【参・予算委員会集中審議 2010年11月17日(水)集中審議】
菅改造内閣の最年長閣僚となった北澤俊美・防衛大臣が政権交代ある政治、二大政党デモクラシーにおけるシビリアン・コントロール(文民統制)のあり方について語りました。
北澤さんは、「私は自衛隊のあり方については、シビリアン・コントロールをきちんとしてですね、これが民主党政権がいつまでも長く続くわけではないんです。政治的な中立をどう担保するか、というのが極めて、私にとっては重大なことでありまして、そのことのために粛々とさせていたただく」と述べました。

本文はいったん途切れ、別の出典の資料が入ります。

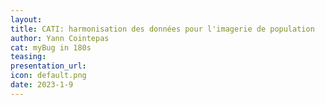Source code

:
 ```yaml
---
layout:
title: CATI: harmonisation des données pour l'imagerie de population
author: Yann Cointepas
cat: myBug in 180s
teasing: 
presentation_url: 
icon: default.png
date: 2023-1-9
---
```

これはさきの航空自衛隊入間基地の航空祭で、「航友会」の荻野光男会長が「一刻も早く菅内閣をぶっ潰せ」「民主党内閣では国が持たない」などと発言したとされることから、自衛隊法61条や自衛隊法施行令87条にもとづき、「誤解をまねく行為がないように」「当面の暫定措置として協力団体の代表のあいさつの要旨を参考情報として内局に上げてほしい」という趣旨の通達を出したことを、自民党の衛藤晟一さんが問題視しました。
北澤さんは「今日は全国へTV中継していますから、いい機会であると思います」として、
「自衛隊は国家と国民の生命と財産をしっかり守っていく、国土を守っていく、そういう団体が、これは一政党のため、一内閣のためではないんです。中立性をどう担保するかというのが極めて重要なことでありました、これがもし自民党内閣のときであっても自衛隊法に基づいてたぶん同じことをなさるんだと思います」と二大政党デモクラシーにおけるシビリアン・コントロールに関して、「北澤指針」というべき答弁を議事録に残しました。そのうえで、北澤さんは、今の民主党政権下で、「自民党をぶっ潰せ」という発言があったとしても、同じ通達を出しただろう、と答弁しました。
ところが、衛藤さんは、この「自民党も同じことをやっただろう」という北澤答弁を、「自民党も同じことをやっただろ!」という喧嘩文句と勘違いし、「過去の自民党政権でそのような通達を出したことはない!」という的外れな主張をし、答弁の撤回と謝罪を求め出しました。衛藤さんは、衆院自民党時代に、厚労部会で安倍晋三さんのお友達(兄貴分)の武闘派議員として知られ、「武闘派」というのは自民党用語で、要するにお馬鹿ちゃんという意味ですが、衆院議席を失い、3年前の第21回参院選で安倍総裁枠の全国比例で参院に転じました。私は、北澤大臣が答弁の冒頭から、「自衛隊法61条では~」「自衛隊法施行令87条では~」と法令を引用しているので、衛藤さんに通じるのかなあと思っていましたが、案の定、聞き違いも含めて尻すぼみの質問になってしまいました。ただ、今次補正の参院での審議は、衛藤さんを切り込み隊長に、参院自民党はすさまじい猛攻撃をみせており、補正予算審議が難航して、今週を迎えました。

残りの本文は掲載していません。